AUTHOR=Paromita Projna , Mundnich Karel , Nadarajan Amrutha , Booth Brandon M. , Narayanan Shrikanth S. , Chaspari Theodora TITLE=Modeling inter-individual differences in ambulatory-based multimodal signals via metric learning: a case study of personalized well-being estimation of healthcare workers JOURNAL=Frontiers in Digital Health VOLUME=5 YEAR=2023 URL=https://www.frontiersin.org/journals/digital-health/articles/10.3389/fdgth.2023.1195795 DOI=10.3389/fdgth.2023.1195795 ISSN=2673-253X ABSTRACT=Introduction

Intelligent ambulatory tracking can assist in the automatic detection of psychological and emotional states relevant to the mental health changes of professionals with high-stakes job responsibilities, such as healthcare workers. However, well-known differences in the variability of ambulatory data across individuals challenge many existing automated approaches seeking to learn a generalizable means of well-being estimation. This paper proposes a novel metric learning technique that improves the accuracy and generalizability of automated well-being estimation by reducing inter-individual variability while preserving the variability pertaining to the behavioral construct.

Methods

The metric learning technique implemented in this paper entails learning a transformed multimodal feature space from pairwise similarity information between (dis)similar samples per participant via a Siamese neural network.
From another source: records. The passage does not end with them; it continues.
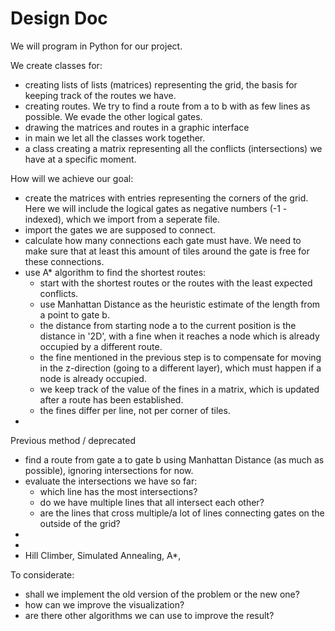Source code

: Design Doc
===========

We will program in Python for our project. 

We create classes for:
- creating lists of lists (matrices) representing the grid, the basis for keeping track of the routes we have.
- creating routes. We try to find a route from a to b with as few lines as possible. We evade the other logical gates.
- drawing the matrices and routes in a graphic interface
- in main we let all the classes work together.
- a class creating a matrix representing all the conflicts (intersections) we have at a specific moment.

How will we achieve our goal:
- create the matrices with entries representing the corners of the grid. Here we will include the logical gates as negative numbers (-1 - indexed), which we import from a seperate file.
- import the gates we are supposed to connect.
- calculate how many connections each gate must have. We need to make sure that at least this amount of tiles around the gate is free for these connections.
- use A* algorithm to find the shortest routes:
	- start with the shortest routes or the routes with the least expected conflicts.
	- use Manhattan Distance as the heuristic estimate of the length from a point to gate b.
	- the distance from starting node a to the current position is the distance in '2D', with a fine when it reaches a node which is already occupied by a different route.
	- the fine mentioned in the previous step is to compensate for moving in the z-direction (going to a different layer), which must happen if a node is already occupied.
	- we keep track of the value of the fines in a matrix, which is updated after a route has been established.
	- the fines differ per line, not per corner of tiles.
- 

Previous method / deprecated
- find a route from gate a to gate b using Manhattan Distance (as much as possible), ignoring intersections for now.
- evaluate the intersections we have so far:
	- which line has the most intersections?
	- do we have multiple lines that all intersect each other?
	- are the lines that cross multiple/a lot of lines connecting gates on the outside of the grid?
- 
- 
- Hill Climber, Simulated Annealing, A*, 

To considerate:
- shall we implement the old version of the problem or the new one?
- how can we improve the visualization?
- are there other algorithms we can use to improve the result?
Improved accuracy via personalization is further achieved by considering the trait characteristics of each individual as additional input to the metric learning models, as well as individual trait base cluster criteria to group participants followed by training a metric learning model for each group.

Results

The outcomes of the proposed models demonstrate significant improvement over the other inter-individual variability reduction and deep neural baseline methods for stress, anxiety, positive affect, and negative affect.

Discussion

This study lays the foundation for accurate estimation of psychological and emotional states in realistic and ambulatory environments leading to early diagnosis of mental health changes and enabling just-in-time adaptive interventions.